## Exercise goal
Reproduce the listing below character for character; drop every image.

## Provided data
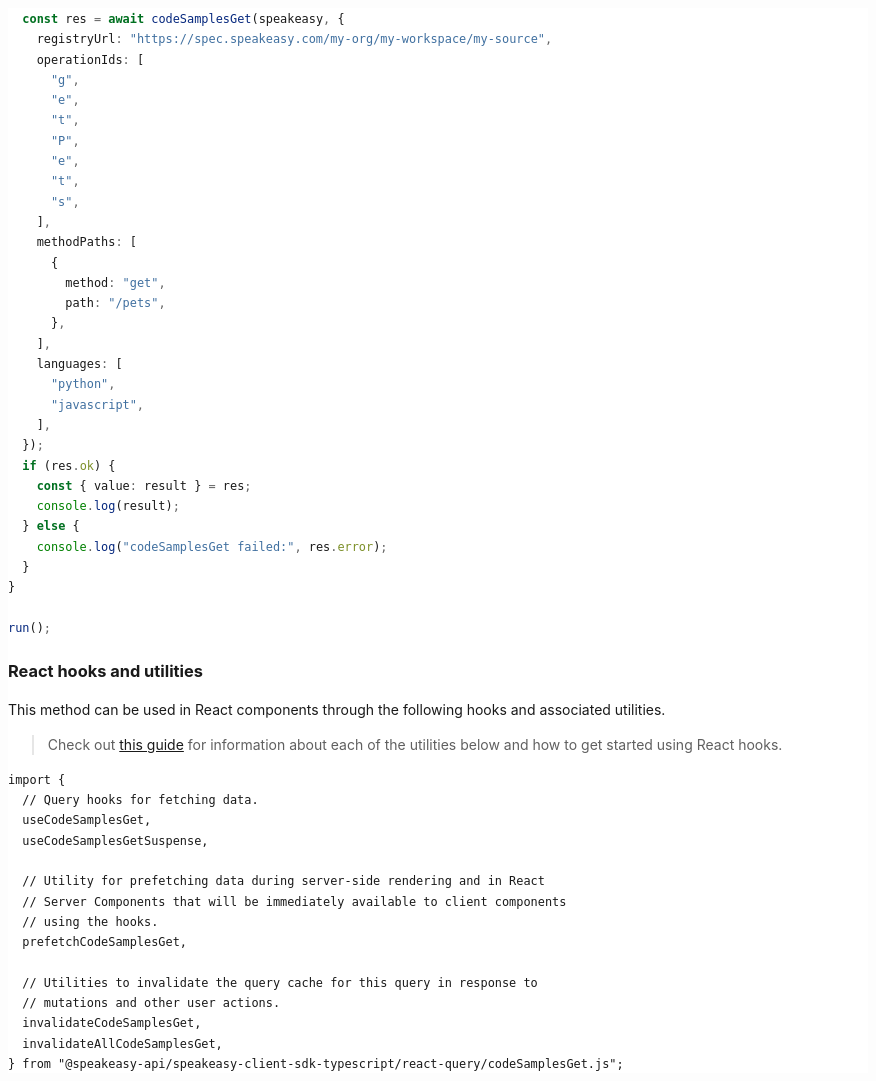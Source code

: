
 ```typescript
  const res = await codeSamplesGet(speakeasy, {
    registryUrl: "https://spec.speakeasy.com/my-org/my-workspace/my-source",
    operationIds: [
      "g",
      "e",
      "t",
      "P",
      "e",
      "t",
      "s",
    ],
    methodPaths: [
      {
        method: "get",
        path: "/pets",
      },
    ],
    languages: [
      "python",
      "javascript",
    ],
  });
  if (res.ok) {
    const { value: result } = res;
    console.log(result);
  } else {
    console.log("codeSamplesGet failed:", res.error);
  }
}

run();
```

### React hooks and utilities

This method can be used in React components through the following hooks and
associated utilities.

> Check out [this guide][hook-guide] for information about each of the utilities
> below and how to get started using React hooks.

[hook-guide]: ../../../REACT_QUERY.md

```tsx
import {
  // Query hooks for fetching data.
  useCodeSamplesGet,
  useCodeSamplesGetSuspense,

  // Utility for prefetching data during server-side rendering and in React
  // Server Components that will be immediately available to client components
  // using the hooks.
  prefetchCodeSamplesGet,
  
  // Utilities to invalidate the query cache for this query in response to
  // mutations and other user actions.
  invalidateCodeSamplesGet,
  invalidateAllCodeSamplesGet,
} from "@speakeasy-api/speakeasy-client-sdk-typescript/react-query/codeSamplesGet.js";
```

## Answer space
Source code

:
 ```typescript
  const res = await codeSamplesGet(speakeasy, {
    registryUrl: "https://spec.speakeasy.com/my-org/my-workspace/my-source",
    operationIds: [
      "g",
      "e",
      "t",
      "P",
      "e",
      "t",
      "s",
    ],
    methodPaths: [
      {
        method: "get",
        path: "/pets",
      },
    ],
    languages: [
      "python",
      "javascript",
    ],
  });
  if (res.ok) {
    const { value: result } = res;
    console.log(result);
  } else {
    console.log("codeSamplesGet failed:", res.error);
  }
}

run();
```

### React hooks and utilities

This method can be used in React components through the following hooks and
associated utilities.

> Check out [this guide][hook-guide] for information about each of the utilities
> below and how to get started using React hooks.

[hook-guide]: ../../../REACT_QUERY.md

```tsx
import {
  // Query hooks for fetching data.
  useCodeSamplesGet,
  useCodeSamplesGetSuspense,

  // Utility for prefetching data during server-side rendering and in React
  // Server Components that will be immediately available to client components
  // using the hooks.
  prefetchCodeSamplesGet,
  
  // Utilities to invalidate the query cache for this query in response to
  // mutations and other user actions.
  invalidateCodeSamplesGet,
  invalidateAllCodeSamplesGet,
} from "@speakeasy-api/speakeasy-client-sdk-typescript/react-query/codeSamplesGet.js";
```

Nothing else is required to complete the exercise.